Thursday, February 02, 2006
Embedded Space
- I found FreeBSD to be an excellent platform for development. The tools I needed were already part of the FreeBSD ports collection, and building applications via ports allowed me to tweak their configuration as I wished (e.g., make WITH_PYTHON=1 WITHOUT_PERL=1); a future port upgrade would preserve such settings automatically. User interaction remains smooth and glitch-free even running large compiles in the background.
- Cross-development in FreeBSD is straightforward to get started off with ...
# cd /usr/src # make buildworld TARGET_ARCH=other-architecture # make buildenv TARGET_ARCH=other-architecture
and in one fell swoop one has a cross-compiler, standard libraries, and all the standard utilities synchronized with the kernel and ready for use. This is very different from the typical 'Linux' project where one has to do a lot of work to reach this point. - Then there is source history for every file in the base system. Figuring out "what changed?" isn't an exercise in frustration, scanning a myriad diffs and rummaging inside terse changelogs.
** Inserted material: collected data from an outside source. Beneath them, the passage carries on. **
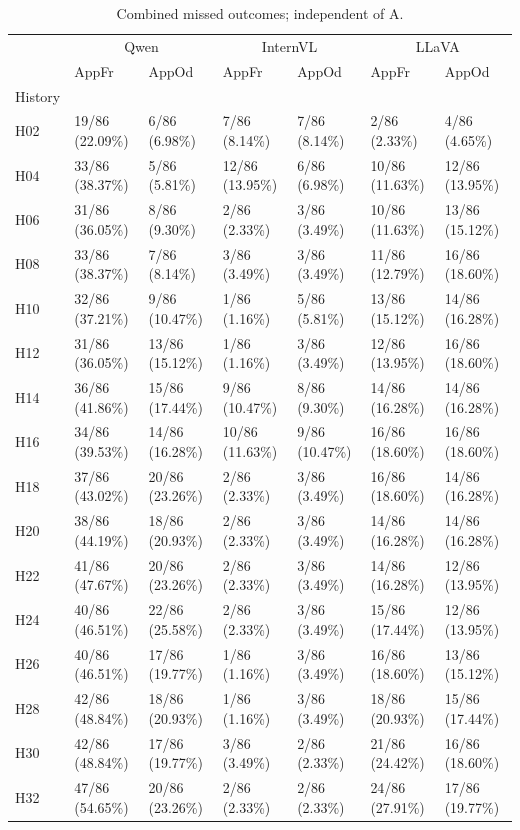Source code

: \begin{table}[tbp]
\caption{Combined missed outcomes; independent of A.}
\label{tab:rq4-missed-paper-table}
\begin{tabular}{lllllll}
\toprule
 & \multicolumn{2}{c}{Qwen} & \multicolumn{2}{c}{InternVL} & \multicolumn{2}{c}{LLaVA} \\
 & AppFr & AppOd & AppFr & AppOd & AppFr & AppOd \\
History &  &  &  &  &  &  \\
\midrule
H02 & 19/86 (22.09\%) & 6/86 (6.98\%) & 7/86 (8.14\%) & 7/86 (8.14\%) & 2/86 (2.33\%) & 4/86 (4.65\%) \\
H04 & 33/86 (38.37\%) & 5/86 (5.81\%) & 12/86 (13.95\%) & 6/86 (6.98\%) & 10/86 (11.63\%) & 12/86 (13.95\%) \\
H06 & 31/86 (36.05\%) & 8/86 (9.30\%) & 2/86 (2.33\%) & 3/86 (3.49\%) & 10/86 (11.63\%) & 13/86 (15.12\%) \\
H08 & 33/86 (38.37\%) & 7/86 (8.14\%) & 3/86 (3.49\%) & 3/86 (3.49\%) & 11/86 (12.79\%) & 16/86 (18.60\%) \\
H10 & 32/86 (37.21\%) & 9/86 (10.47\%) & 1/86 (1.16\%) & 5/86 (5.81\%) & 13/86 (15.12\%) & 14/86 (16.28\%) \\
H12 & 31/86 (36.05\%) & 13/86 (15.12\%) & 1/86 (1.16\%) & 3/86 (3.49\%) & 12/86 (13.95\%) & 16/86 (18.60\%) \\
H14 & 36/86 (41.86\%) & 15/86 (17.44\%) & 9/86 (10.47\%) & 8/86 (9.30\%) & 14/86 (16.28\%) & 14/86 (16.28\%) \\
H16 & 34/86 (39.53\%) & 14/86 (16.28\%) & 10/86 (11.63\%) & 9/86 (10.47\%) & 16/86 (18.60\%) & 16/86 (18.60\%) \\
H18 & 37/86 (43.02\%) & 20/86 (23.26\%) & 2/86 (2.33\%) & 3/86 (3.49\%) & 16/86 (18.60\%) & 14/86 (16.28\%) \\
H20 & 38/86 (44.19\%) & 18/86 (20.93\%) & 2/86 (2.33\%) & 3/86 (3.49\%) & 14/86 (16.28\%) & 14/86 (16.28\%) \\
H22 & 41/86 (47.67\%) & 20/86 (23.26\%) & 2/86 (2.33\%) & 3/86 (3.49\%) & 14/86 (16.28\%) & 12/86 (13.95\%) \\
H24 & 40/86 (46.51\%) & 22/86 (25.58\%) & 2/86 (2.33\%) & 3/86 (3.49\%) & 15/86 (17.44\%) & 12/86 (13.95\%) \\
H26 & 40/86 (46.51\%) & 17/86 (19.77\%) & 1/86 (1.16\%) & 3/86 (3.49\%) & 16/86 (18.60\%) & 13/86 (15.12\%) \\
H28 & 42/86 (48.84\%) & 18/86 (20.93\%) & 1/86 (1.16\%) & 3/86 (3.49\%) & 18/86 (20.93\%) & 15/86 (17.44\%) \\
H30 & 42/86 (48.84\%) & 17/86 (19.77\%) & 3/86 (3.49\%) & 2/86 (2.33\%) & 21/86 (24.42\%) & 16/86 (18.60\%) \\
H32 & 47/86 (54.65\%) & 20/86 (23.26\%) & 2/86 (2.33\%) & 2/86 (2.33\%) & 24/86 (27.91\%) & 17/86 (19.77\%) \\
\bottomrule
\end{tabular}
\end{table}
- Similarly, is no need to go hunting on the 'net for the current version of common utilities, hoping that these would work with today's cross-toolchain and patch set. Most of the common utilities that one needs for an embedded product are part of our base system—code and have recieved a fair degree of testing on our supported architectures, the i386, sparc64, arm, amd64, powerpc, ia64 and the alpha. For 3rd-party tools too, patch management is easy with FreeBSD: if a FreeBSD port exists for the application then a
# cd PORTS-DIR && make patch
would give you source code that is (a) patched to compile on FreeBSD and is (b) upto-date or close to upto-date. - Tracking security vulnerabilities is straightforward on FreeBSD, both for the base system and for 3rd-party ports.
I also now understand how embedded Linux vendor companies manage to charge hefty sums for their embedded OS offerings. If I were a manager charged with implementing an 'embedded' Linux device, I would pay too. The risk of a project slipup because of some bizarre interaction between lightly tested upstream source bases is all too real here.
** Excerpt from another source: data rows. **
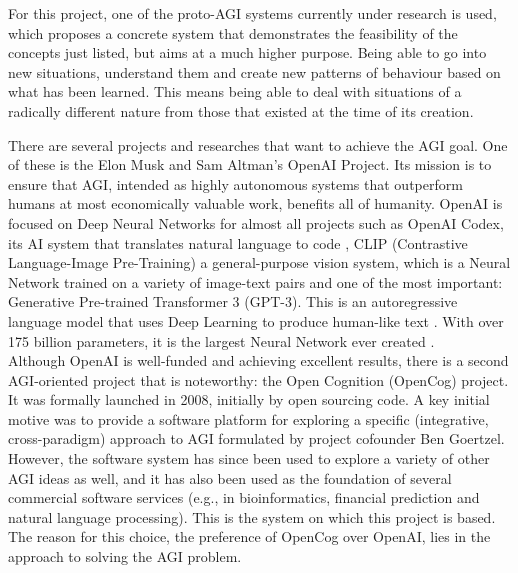 For this project, one of the proto-AGI\footnotemark{} systems currently under research is used, which proposes a concrete system that demonstrates the feasibility of the concepts just listed, but aims at a much higher purpose. Being able to go into new situations, understand them and create new patterns of behaviour based on what has been learned. This means being able to deal with situations of a radically different nature from those that existed at the time of its creation. \\

There are several projects and researches that want to achieve the AGI goal. One of these is the Elon Musk and Sam Altman's OpenAI Project. 
Its mission is to ensure that AGI, intended as highly autonomous systems that outperform humans at most economically valuable work, benefits all of humanity.
OpenAI is focused on Deep Neural Networks for almost all projects such as OpenAI Codex, its AI system that translates natural language to code \cite{DBLP:journals/corr/abs-2107-03374}, CLIP (Contrastive Language-Image Pre-Training) a general-purpose vision system, which is a Neural Network trained on a variety of image-text pairs \cite{DBLP:journals/corr/abs-2103-00020} and one of the most important: Generative Pre-trained Transformer 3 (GPT-3). This is an autoregressive language model that uses Deep Learning to produce human-like text \cite{DBLP:journals/corr/abs-2005-14165}. With over 175 billion parameters, it is the largest Neural Network ever created \cite{romero_2021}. \\
Although OpenAI is well-funded and achieving excellent results, there is a second AGI-oriented project that is noteworthy: the Open Cognition (OpenCog) project. It was formally launched in 2008, initially by open sourcing code. A key initial motive was to provide a software platform for exploring a specific (integrative, cross-paradigm) approach to AGI formulated by project cofounder Ben Goertzel. However, the software system has since been used to explore a variety of other AGI ideas as well, and it has also been used as the foundation of several commercial software services (e.g., in bioinformatics, financial prediction and natural language processing). This is the system on which this project is based. \\
The reason for this choice, the preference of OpenCog over OpenAI, lies in the approach to solving the AGI problem.\\
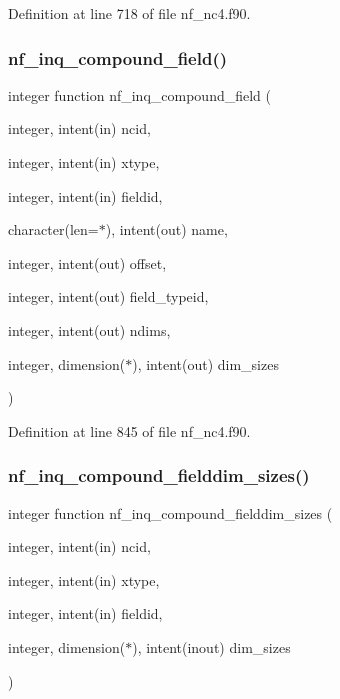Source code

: Definition at line 718 of file nf\+\_\+nc4.\+f90.

\mbox{\label{nf__nc4_8f90_a43383646bdaf42eb59b94b00f90aaafd}} 
\subsubsection{\texorpdfstring{nf\+\_\+inq\+\_\+compound\+\_\+field()}{nf\_inq\_compound\_field()}}
{\footnotesize\ttfamily integer function nf\+\_\+inq\+\_\+compound\+\_\+field (\begin{DoxyParamCaption}\item[{integer, intent(in)}]{ncid,  }\item[{integer, intent(in)}]{xtype,  }\item[{integer, intent(in)}]{fieldid,  }\item[{character(len=$\ast$), intent(out)}]{name,  }\item[{integer, intent(out)}]{offset,  }\item[{integer, intent(out)}]{field\+\_\+typeid,  }\item[{integer, intent(out)}]{ndims,  }\item[{integer, dimension($\ast$), intent(out)}]{dim\+\_\+sizes }\end{DoxyParamCaption})}



Definition at line 845 of file nf\+\_\+nc4.\+f90.

\mbox{\label{nf__nc4_8f90_a32b52a996075c7a99a8ced71f7b8ab04}} 
\subsubsection{\texorpdfstring{nf\+\_\+inq\+\_\+compound\+\_\+fielddim\+\_\+sizes()}{nf\_inq\_compound\_fielddim\_sizes()}}
{\footnotesize\ttfamily integer function nf\+\_\+inq\+\_\+compound\+\_\+fielddim\+\_\+sizes (\begin{DoxyParamCaption}\item[{integer, intent(in)}]{ncid,  }\item[{integer, intent(in)}]{xtype,  }\item[{integer, intent(in)}]{fieldid,  }\item[{integer, dimension($\ast$), intent(inout)}]{dim\+\_\+sizes }\end{DoxyParamCaption})}



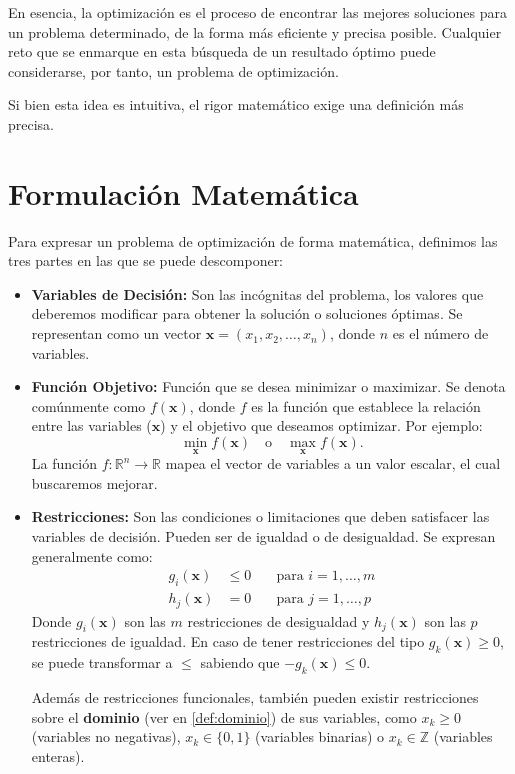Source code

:\documentclass[12pt,a4paper]{book}
\begin{document}
En esencia, la optimización es el proceso de encontrar las mejores soluciones para un problema determinado, de la forma más eficiente y precisa posible.
Cualquier reto que se enmarque en esta búsqueda de un resultado óptimo puede considerarse, por tanto, un problema de optimización.

Si bien esta idea es intuitiva, el rigor matemático exige una definición más precisa.

\section{Formulación Matemática}

Para expresar un problema de optimización de forma matemática, definimos las tres partes en las que se puede descomponer:

\begin{itemize}
    \item \textbf{Variables de Decisión:} Son las incógnitas del problema, los valores que deberemos modificar para obtener la solución o soluciones óptimas. Se representan como un vector $\mathbf{x} = (x_1, x_2, \ldots, x_n)$, donde $n$ es el número de variables.

    \item \textbf{Función Objetivo:} Función que se desea minimizar o maximizar.
    Se denota comúnmente como $f(\mathbf{x})$, donde $f$ es la función que establece la relación entre las variables ($\mathbf{x}$) y el objetivo que deseamos optimizar.
    Por ejemplo:
    $$ \min_{\mathbf{x}} f(\mathbf{x}) \quad \text{o} \quad \max_{\mathbf{x}} f(\mathbf{x}) .$$
    La función $f: \mathbb{R}^n \to \mathbb{R}$ mapea el vector de variables a un valor escalar, el cual buscaremos mejorar.

    \item \textbf{Restricciones:} Son las condiciones o limitaciones que deben satisfacer las variables de decisión. Pueden ser de igualdad o de desigualdad. Se expresan generalmente como:
    \begin{align*}
        g_i(\mathbf{x}) &\le 0 & \quad \text{para } i = 1, \ldots, m \\
        h_j(\mathbf{x}) &= 0 & \quad \text{para } j = 1, \ldots, p
    \end{align*}
    Donde $g_i(\mathbf{x})$ son las $m$ restricciones de desigualdad y $h_j(\mathbf{x})$ son las $p$ restricciones de igualdad.
    En caso de tener restricciones del tipo $g_k(\mathbf{x})\geq0$, se puede transformar a $\leq$ sabiendo que $-g_k(\mathbf{x}) \leq 0$.
    
    Además de restricciones funcionales, también pueden existir restricciones sobre el \textbf{dominio} (ver en \ref{def:dominio}) de sus variables, como $x_k \ge 0$ (variables no negativas),  $x_k \in \{0,1\}$ (variables binarias) o $x_k \in \mathbb{Z}$ (variables enteras).
\end{itemize}
\end{document}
There are a number of ways by which FreeBSD could be made even better for embedded development:
- It would be great if we could cross-compile 3rd-party applications as easily as we do the base system today. A general fix is probably hard, but there are ways to get the near ubiquitous "configure" shell script to handle cross builds reasonably well.
- We need a way to quickly cobble together complete system images (kernel, configuration files, basic utilities, 3rd party tools) for common target platforms. For example, what if we could say ``I'd like an image from the RELENG_6 branch suitable for a Linksys WRT54GS clone, with pf and sshd from the base system, and clamav and smtp-proxy from ports and with the following local patches'', and have the system churn out a flashable image? The NanoBSD and PicoBSD tools are a start in this direction.
- We need our system analysis and performance measurement tools to be truly cross-platform and embedded development friendly. For example, it would be cool to be able to run gprof on an AMD64 platform to analyse profiles for ARM binaries. It would be useful to be able to take kernel core dumps over the network and have seamless cross-architecture kernel debugging over a local LAN.
- Multiple implementations of system functionality would be useful (e.g., some embedded applications could benefit from a less profilgate malloc(3) implementation that the default).
- Documentation on scaling FreeBSD down would be useful to new adopters. Right now this knowledge is scattered in our list archives.